Letter to the Editor: Normal Reference Plots of the Bioelectrical Impedance Vector for Healthy Korean Adults.

Real-time classification of hydration in patients with altered fluid status remains a priority with increasing efforts focused on bioelectrical impedance vector analysis (BIVA) because of the reliance on impedance measurements independent of body weight and sample-specific regression equations to predict fluid volumes.12 Oh et al.3 derive reference BIVA plots for healthy Korean adults and identify population-specific differences in impedance vector positions and distributions on resistance-reactance (RXc) plots. They attribute these disparities principally to ethnic differences in body composition and health status and only mention in passing the potential impact of impedance instruments as a causal factor.

Variations in the technical characteristics of the bioimpedance analyzers used to obtain the BIVA reference values (Table 2 and Fig. 3) include impedance technology (single frequency, phase-sensitive compared to multiple frequency spectroscopy with modeling), electrode placement (whole-body or wrist-to-ankle compared to segmental electrode location), electrode type (hydrogel versus metal), and calibration (point or single frequency compared to modeling of a wide spectrum of frequencies) that directly affect in vivo impedance measurements. Investigators report significant and biologically meaningful discrepancies exceeding 10% in R and up to 20% in Xc with various impedance instruments compared to the 50 kHz phase-sensitive instrument used in development of the BIVA.456 Additionally, failure to use contact electrodes with low inherent impedance results in mis-classification of hydration with BIVA.7

The observed disparity in BIVA reference data on the RXc plot (Fig. 3) highlight apparent population differences in body composition confounded with a moderating effect of impedance device. Data for the Italian and Spanish samples came from a 50 kHz phase-sensitive device.89 In contrast, a phase-sensitive 50 kHz impedance unit with questionable calibration10 provided measurements to construct the US population reference BIVA data11 while a multi-frequency spectroscopy device yielded modeled impedance data for the Korean sample.3

Whereas individual impedance device measurement reliability is generally high, an absence of international manufacturing standards, coordination of technology and cross-calibration of electrical accuracy contributes to significant inter-instrument measurement variability.1213 These findings emphasize the lack of inter-changeability among bioimpedance instruments and underscore the need for consistency in the selection of a bioimpedance instrument in research and clinical applications of hydration assessment in which standards for classification and evaluation of the effects of treatment are needed.

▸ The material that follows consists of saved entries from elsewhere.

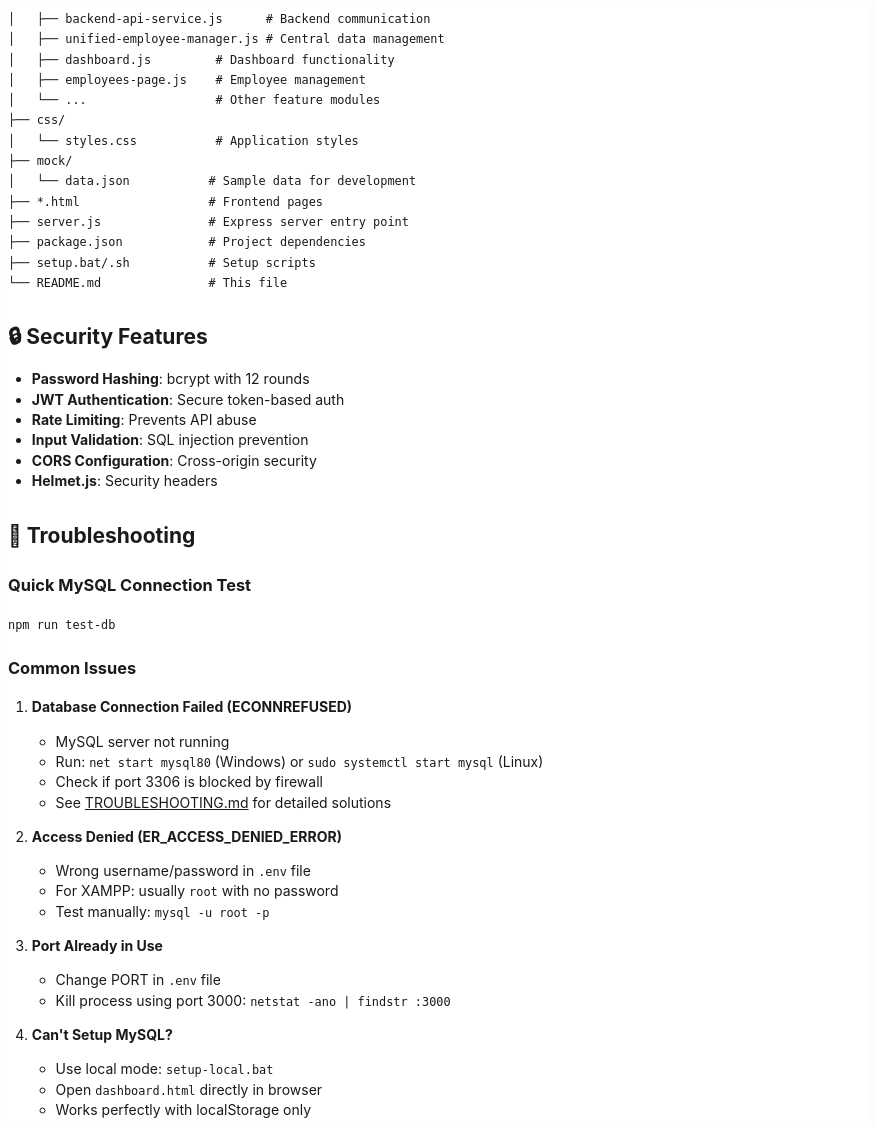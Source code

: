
 ```
│   ├── backend-api-service.js      # Backend communication
│   ├── unified-employee-manager.js # Central data management
│   ├── dashboard.js         # Dashboard functionality
│   ├── employees-page.js    # Employee management
│   └── ...                  # Other feature modules
├── css/
│   └── styles.css           # Application styles
├── mock/
│   └── data.json           # Sample data for development
├── *.html                  # Frontend pages
├── server.js               # Express server entry point
├── package.json            # Project dependencies
├── setup.bat/.sh           # Setup scripts
└── README.md               # This file
```

## 🔒 Security Features

- **Password Hashing**: bcrypt with 12 rounds
- **JWT Authentication**: Secure token-based auth
- **Rate Limiting**: Prevents API abuse
- **Input Validation**: SQL injection prevention
- **CORS Configuration**: Cross-origin security
- **Helmet.js**: Security headers

## 🚨 Troubleshooting

### Quick MySQL Connection Test
```bash
npm run test-db
```

### Common Issues

1. **Database Connection Failed (ECONNREFUSED)**
   - MySQL server not running
   - Run: `net start mysql80` (Windows) or `sudo systemctl start mysql` (Linux)
   - Check if port 3306 is blocked by firewall
   - See [TROUBLESHOOTING.md](TROUBLESHOOTING.md) for detailed solutions

2. **Access Denied (ER_ACCESS_DENIED_ERROR)**
   - Wrong username/password in `.env` file
   - For XAMPP: usually `root` with no password
   - Test manually: `mysql -u root -p`

3. **Port Already in Use**
   - Change PORT in `.env` file
   - Kill process using port 3000: `netstat -ano | findstr :3000`

4. **Can't Setup MySQL?**
   - Use local mode: `setup-local.bat`
   - Open `dashboard.html` directly in browser
   - Works perfectly with localStorage only
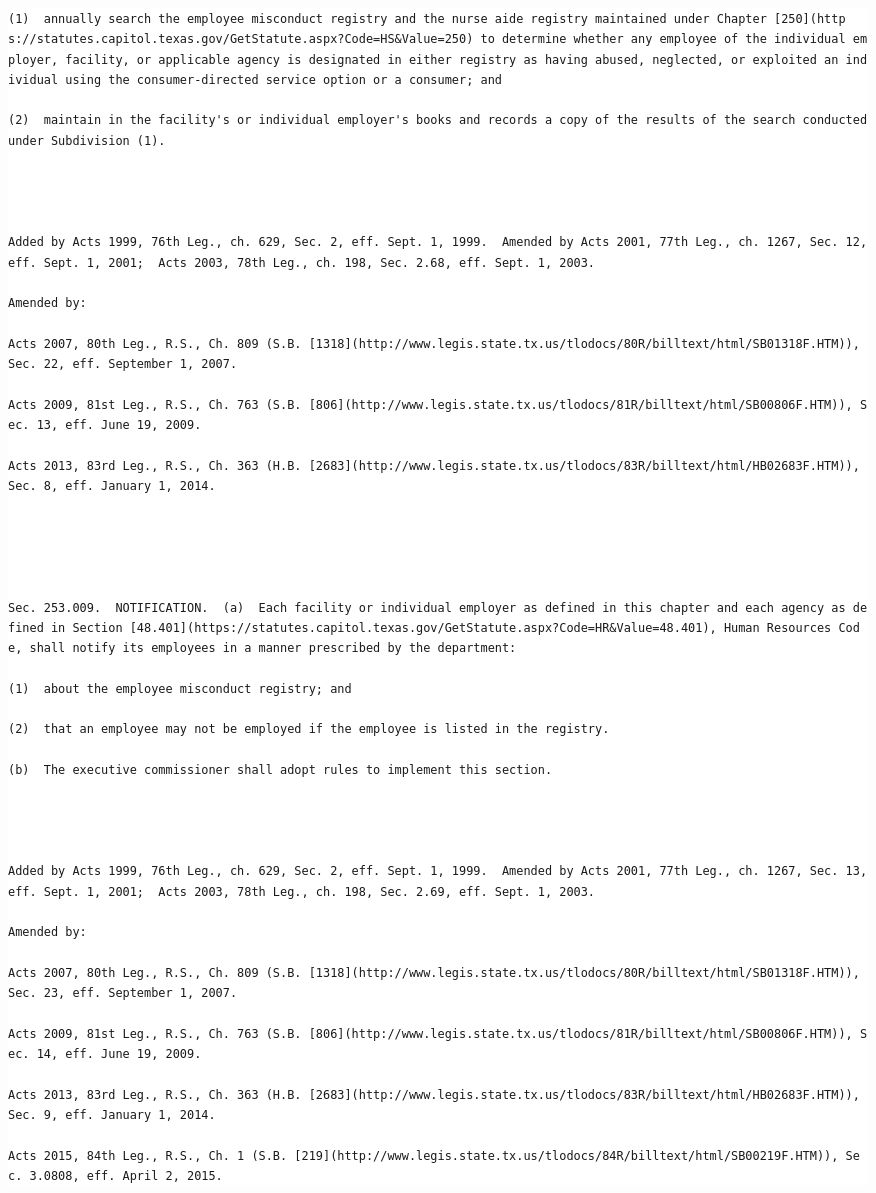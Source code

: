     (1)  annually search the employee misconduct registry and the nurse aide registry maintained under Chapter [250](https://statutes.capitol.texas.gov/GetStatute.aspx?Code=HS&Value=250) to determine whether any employee of the individual employer, facility, or applicable agency is designated in either registry as having abused, neglected, or exploited an individual using the consumer-directed service option or a consumer; and
    
    (2)  maintain in the facility's or individual employer's books and records a copy of the results of the search conducted under Subdivision (1).
    
    
    
    
    Added by Acts 1999, 76th Leg., ch. 629, Sec. 2, eff. Sept. 1, 1999.  Amended by Acts 2001, 77th Leg., ch. 1267, Sec. 12, eff. Sept. 1, 2001;  Acts 2003, 78th Leg., ch. 198, Sec. 2.68, eff. Sept. 1, 2003.
    
    Amended by: 
    
    Acts 2007, 80th Leg., R.S., Ch. 809 (S.B. [1318](http://www.legis.state.tx.us/tlodocs/80R/billtext/html/SB01318F.HTM)), Sec. 22, eff. September 1, 2007.
    
    Acts 2009, 81st Leg., R.S., Ch. 763 (S.B. [806](http://www.legis.state.tx.us/tlodocs/81R/billtext/html/SB00806F.HTM)), Sec. 13, eff. June 19, 2009.
    
    Acts 2013, 83rd Leg., R.S., Ch. 363 (H.B. [2683](http://www.legis.state.tx.us/tlodocs/83R/billtext/html/HB02683F.HTM)), Sec. 8, eff. January 1, 2014.
    
    
    
    
    
    Sec. 253.009.  NOTIFICATION.  (a)  Each facility or individual employer as defined in this chapter and each agency as defined in Section [48.401](https://statutes.capitol.texas.gov/GetStatute.aspx?Code=HR&Value=48.401), Human Resources Code, shall notify its employees in a manner prescribed by the department:
    
    (1)  about the employee misconduct registry; and
    
    (2)  that an employee may not be employed if the employee is listed in the registry.
    
    (b)  The executive commissioner shall adopt rules to implement this section.
    
    
    
    
    Added by Acts 1999, 76th Leg., ch. 629, Sec. 2, eff. Sept. 1, 1999.  Amended by Acts 2001, 77th Leg., ch. 1267, Sec. 13, eff. Sept. 1, 2001;  Acts 2003, 78th Leg., ch. 198, Sec. 2.69, eff. Sept. 1, 2003.
    
    Amended by: 
    
    Acts 2007, 80th Leg., R.S., Ch. 809 (S.B. [1318](http://www.legis.state.tx.us/tlodocs/80R/billtext/html/SB01318F.HTM)), Sec. 23, eff. September 1, 2007.
    
    Acts 2009, 81st Leg., R.S., Ch. 763 (S.B. [806](http://www.legis.state.tx.us/tlodocs/81R/billtext/html/SB00806F.HTM)), Sec. 14, eff. June 19, 2009.
    
    Acts 2013, 83rd Leg., R.S., Ch. 363 (H.B. [2683](http://www.legis.state.tx.us/tlodocs/83R/billtext/html/HB02683F.HTM)), Sec. 9, eff. January 1, 2014.
    
    Acts 2015, 84th Leg., R.S., Ch. 1 (S.B. [219](http://www.legis.state.tx.us/tlodocs/84R/billtext/html/SB00219F.HTM)), Sec. 3.0808, eff. April 2, 2015.
    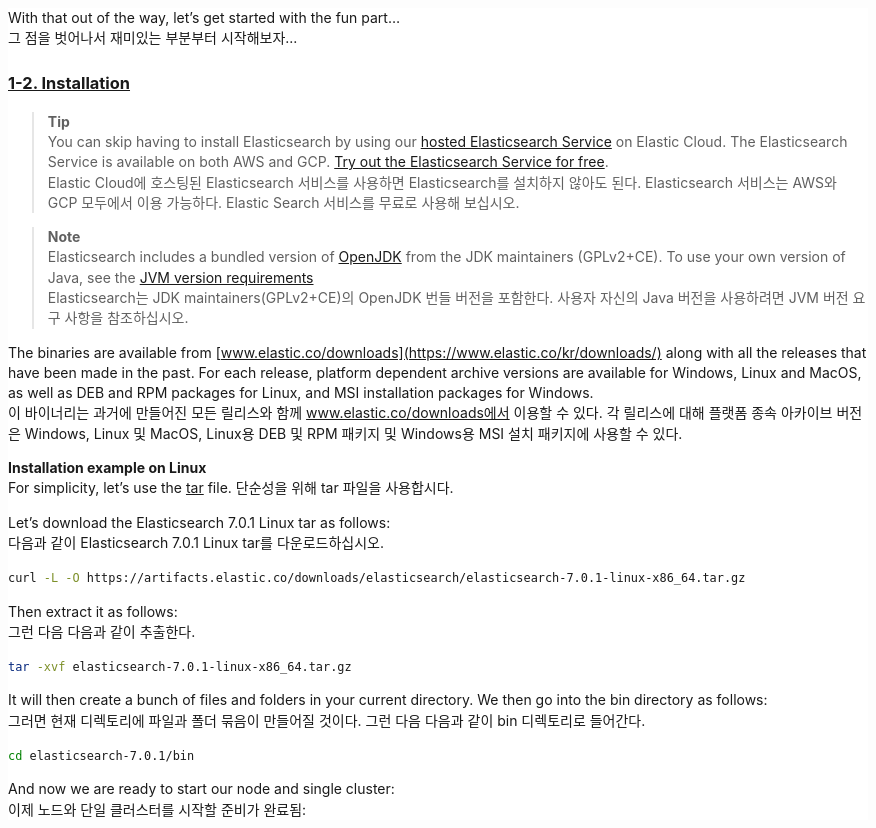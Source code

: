With that out of the way, let’s get started with the fun part…  
그 점을 벗어나서 재미있는 부분부터 시작해보자...

### [1-2. Installation](https://www.elastic.co/guide/en/elasticsearch/reference/current/getting-started-install.html)

> **Tip**  
> You can skip having to install Elasticsearch by using our [hosted Elasticsearch Service](https://www.elastic.co/kr/cloud/elasticsearch-service) on Elastic Cloud. The Elasticsearch Service is available on both AWS and GCP. [Try out the Elasticsearch Service for free](https://www.elastic.co/kr/cloud/elasticsearch-service/signup).  
> Elastic Cloud에 호스팅된 Elasticsearch 서비스를 사용하면 Elasticsearch를 설치하지 않아도 된다. Elasticsearch 서비스는 AWS와 GCP 모두에서 이용 가능하다. Elastic Search 서비스를 무료로 사용해 보십시오.

> **Note**  
> Elasticsearch includes a bundled version of [OpenJDK](http://openjdk.java.net/) from the JDK maintainers (GPLv2+CE). To use your own version of Java, see the [JVM version requirements](https://www.elastic.co/guide/en/elasticsearch/reference/current/setup.html#jvm-version)   
> Elasticsearch는 JDK maintainers(GPLv2+CE)의 OpenJDK 번들 버전을 포함한다. 사용자 자신의 Java 버전을 사용하려면 JVM 버전 요구 사항을 참조하십시오.

The binaries are available from [www.elastic.co/downloads](https://www.elastic.co/kr/downloads/) along with all the releases that have been made in the past. For each release, platform dependent archive versions are available for Windows, Linux and MacOS, as well as DEB and RPM packages for Linux, and MSI installation packages for Windows.  
이 바이너리는 과거에 만들어진 모든 릴리스와 함께 www.elastic.co/downloads에서 이용할 수 있다. 각 릴리스에 대해 플랫폼 종속 아카이브 버전은 Windows, Linux 및 MacOS, Linux용 DEB 및 RPM 패키지 및 Windows용 MSI 설치 패키지에 사용할 수 있다.

**Installation example on Linux**  
For simplicity, let’s use the [tar](https://www.elastic.co/guide/en/elasticsearch/reference/7.0/targz.html) file.
단순성을 위해 tar 파일을 사용합시다.

Let’s download the Elasticsearch 7.0.1 Linux tar as follows:  
다음과 같이 Elasticsearch 7.0.1 Linux tar를 다운로드하십시오.

```bash
curl -L -O https://artifacts.elastic.co/downloads/elasticsearch/elasticsearch-7.0.1-linux-x86_64.tar.gz
```

Then extract it as follows:  
그런 다음 다음과 같이 추출한다.

```bash
tar -xvf elasticsearch-7.0.1-linux-x86_64.tar.gz
```

It will then create a bunch of files and folders in your current directory. We then go into the bin directory as follows:  
그러면 현재 디렉토리에 파일과 폴더 묶음이 만들어질 것이다. 그런 다음 다음과 같이 bin 디렉토리로 들어간다.

```bash
cd elasticsearch-7.0.1/bin
```

And now we are ready to start our node and single cluster:  
이제 노드와 단일 클러스터를 시작할 준비가 완료됨:
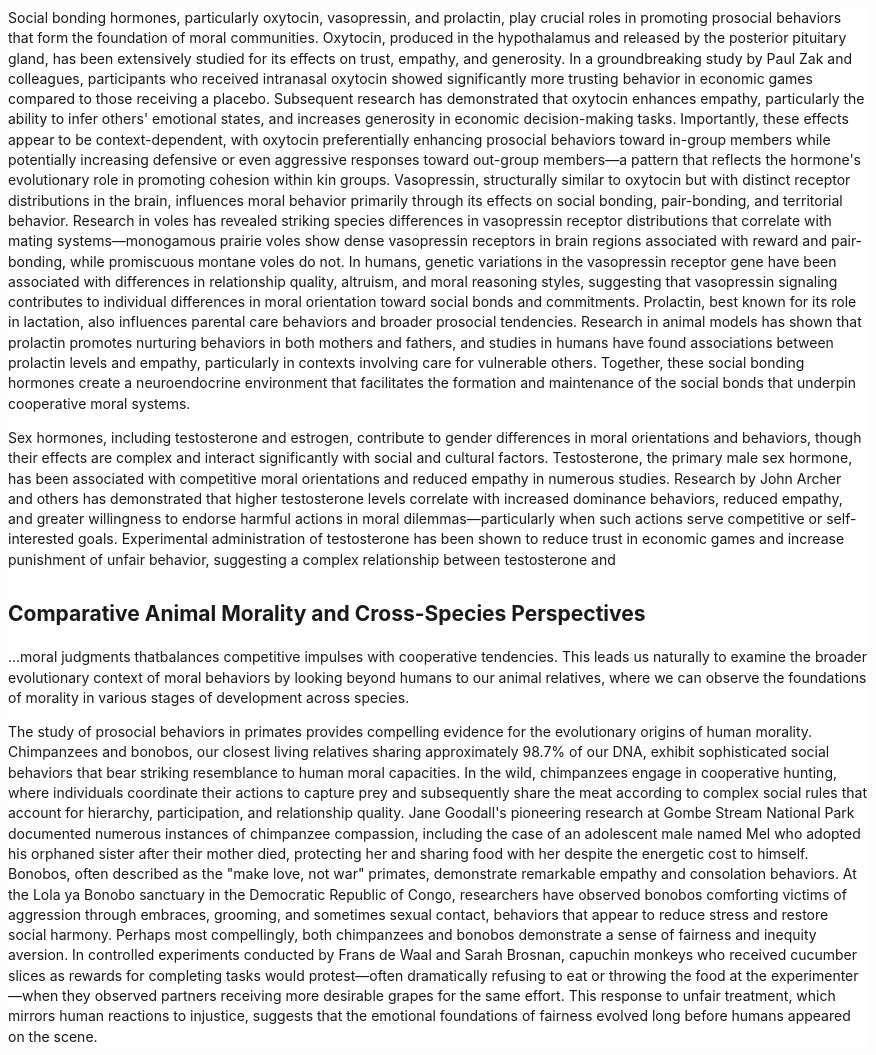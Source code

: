 Social bonding hormones, particularly oxytocin, vasopressin, and prolactin, play crucial roles in promoting prosocial behaviors that form the foundation of moral communities. Oxytocin, produced in the hypothalamus and released by the posterior pituitary gland, has been extensively studied for its effects on trust, empathy, and generosity. In a groundbreaking study by Paul Zak and colleagues, participants who received intranasal oxytocin showed significantly more trusting behavior in economic games compared to those receiving a placebo. Subsequent research has demonstrated that oxytocin enhances empathy, particularly the ability to infer others' emotional states, and increases generosity in economic decision-making tasks. Importantly, these effects appear to be context-dependent, with oxytocin preferentially enhancing prosocial behaviors toward in-group members while potentially increasing defensive or even aggressive responses toward out-group members—a pattern that reflects the hormone's evolutionary role in promoting cohesion within kin groups. Vasopressin, structurally similar to oxytocin but with distinct receptor distributions in the brain, influences moral behavior primarily through its effects on social bonding, pair-bonding, and territorial behavior. Research in voles has revealed striking species differences in vasopressin receptor distributions that correlate with mating systems—monogamous prairie voles show dense vasopressin receptors in brain regions associated with reward and pair-bonding, while promiscuous montane voles do not. In humans, genetic variations in the vasopressin receptor gene have been associated with differences in relationship quality, altruism, and moral reasoning styles, suggesting that vasopressin signaling contributes to individual differences in moral orientation toward social bonds and commitments. Prolactin, best known for its role in lactation, also influences parental care behaviors and broader prosocial tendencies. Research in animal models has shown that prolactin promotes nurturing behaviors in both mothers and fathers, and studies in humans have found associations between prolactin levels and empathy, particularly in contexts involving care for vulnerable others. Together, these social bonding hormones create a neuroendocrine environment that facilitates the formation and maintenance of the social bonds that underpin cooperative moral systems.

Sex hormones, including testosterone and estrogen, contribute to gender differences in moral orientations and behaviors, though their effects are complex and interact significantly with social and cultural factors. Testosterone, the primary male sex hormone, has been associated with competitive moral orientations and reduced empathy in numerous studies. Research by John Archer and others has demonstrated that higher testosterone levels correlate with increased dominance behaviors, reduced empathy, and greater willingness to endorse harmful actions in moral dilemmas—particularly when such actions serve competitive or self-interested goals. Experimental administration of testosterone has been shown to reduce trust in economic games and increase punishment of unfair behavior, suggesting a complex relationship between testosterone and

## Comparative Animal Morality and Cross-Species Perspectives

...moral judgments thatbalances competitive impulses with cooperative tendencies. This leads us naturally to examine the broader evolutionary context of moral behaviors by looking beyond humans to our animal relatives, where we can observe the foundations of morality in various stages of development across species.

The study of prosocial behaviors in primates provides compelling evidence for the evolutionary origins of human morality. Chimpanzees and bonobos, our closest living relatives sharing approximately 98.7% of our DNA, exhibit sophisticated social behaviors that bear striking resemblance to human moral capacities. In the wild, chimpanzees engage in cooperative hunting, where individuals coordinate their actions to capture prey and subsequently share the meat according to complex social rules that account for hierarchy, participation, and relationship quality. Jane Goodall's pioneering research at Gombe Stream National Park documented numerous instances of chimpanzee compassion, including the case of an adolescent male named Mel who adopted his orphaned sister after their mother died, protecting her and sharing food with her despite the energetic cost to himself. Bonobos, often described as the "make love, not war" primates, demonstrate remarkable empathy and consolation behaviors. At the Lola ya Bonobo sanctuary in the Democratic Republic of Congo, researchers have observed bonobos comforting victims of aggression through embraces, grooming, and sometimes sexual contact, behaviors that appear to reduce stress and restore social harmony. Perhaps most compellingly, both chimpanzees and bonobos demonstrate a sense of fairness and inequity aversion. In controlled experiments conducted by Frans de Waal and Sarah Brosnan, capuchin monkeys who received cucumber slices as rewards for completing tasks would protest—often dramatically refusing to eat or throwing the food at the experimenter—when they observed partners receiving more desirable grapes for the same effort. This response to unfair treatment, which mirrors human reactions to injustice, suggests that the emotional foundations of fairness evolved long before humans appeared on the scene.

It is of paramount importance to obtain an appropriate assessment of a patient's hydration status, for their diagnosis and management in diverse situations. However, estimating the volume status is difficult, because the clinical signs and symptoms for over- or under-hydration are neither sensitive nor reliable.1 In this regard, bioimpedance analysis (BIA) serves as a convenient and attractive aid for assessing body fluid volume. However, the performance of BIA is compromised by its reliance on population-specific regression equations and erroneous assumptions about body geometry and composition.2 As a result, bioelectrical impedance vector analysis (BIVA) has emerged as an attractive alternative to BIA, due to its ability to detect and rank changes of < 500 mL in tissue hydration levels without requiring prediction equations or knowing the body weight. Although a precise impedance measurement is the only requirement for BIVA, it is still affected by several potential sources of error. These error sources include the malposition of electrodes, using high-impedance electrodes, increased skin temperature, and using a non-phase-sensitive device that cannot directly measure reactance (Xc) or phase angle.

InBody S10 is a tetrapolar eight-point tactile electrode system capable of measuring the impedance, Xc, and phase angles of each of the 5 body segments (right arm, left arm, trunk, right leg, and left leg) at 3 different frequencies (5, 50, and 250 kHz). However, as pointed out in the letter by Lukaski, there has been a concern that impedance measurements might be affected by the characteristics of the analyzer, resulting in varying readings between different analyzers.3 Some factors considered responsible for these errors include the properties of the cables and electrodes, the positions of the current-injecting and the voltage-sensing electrodes in tetrapolar systems, and the ability to sustain a constant current while measuring impedances.45 We also agree that differences between the reference ellipses of various ethnic groups might be caused by differences in analyzer characteristics used in other research. This study highlights the importance of considering the devices used in bioimpedance measurements when interpreting the study results.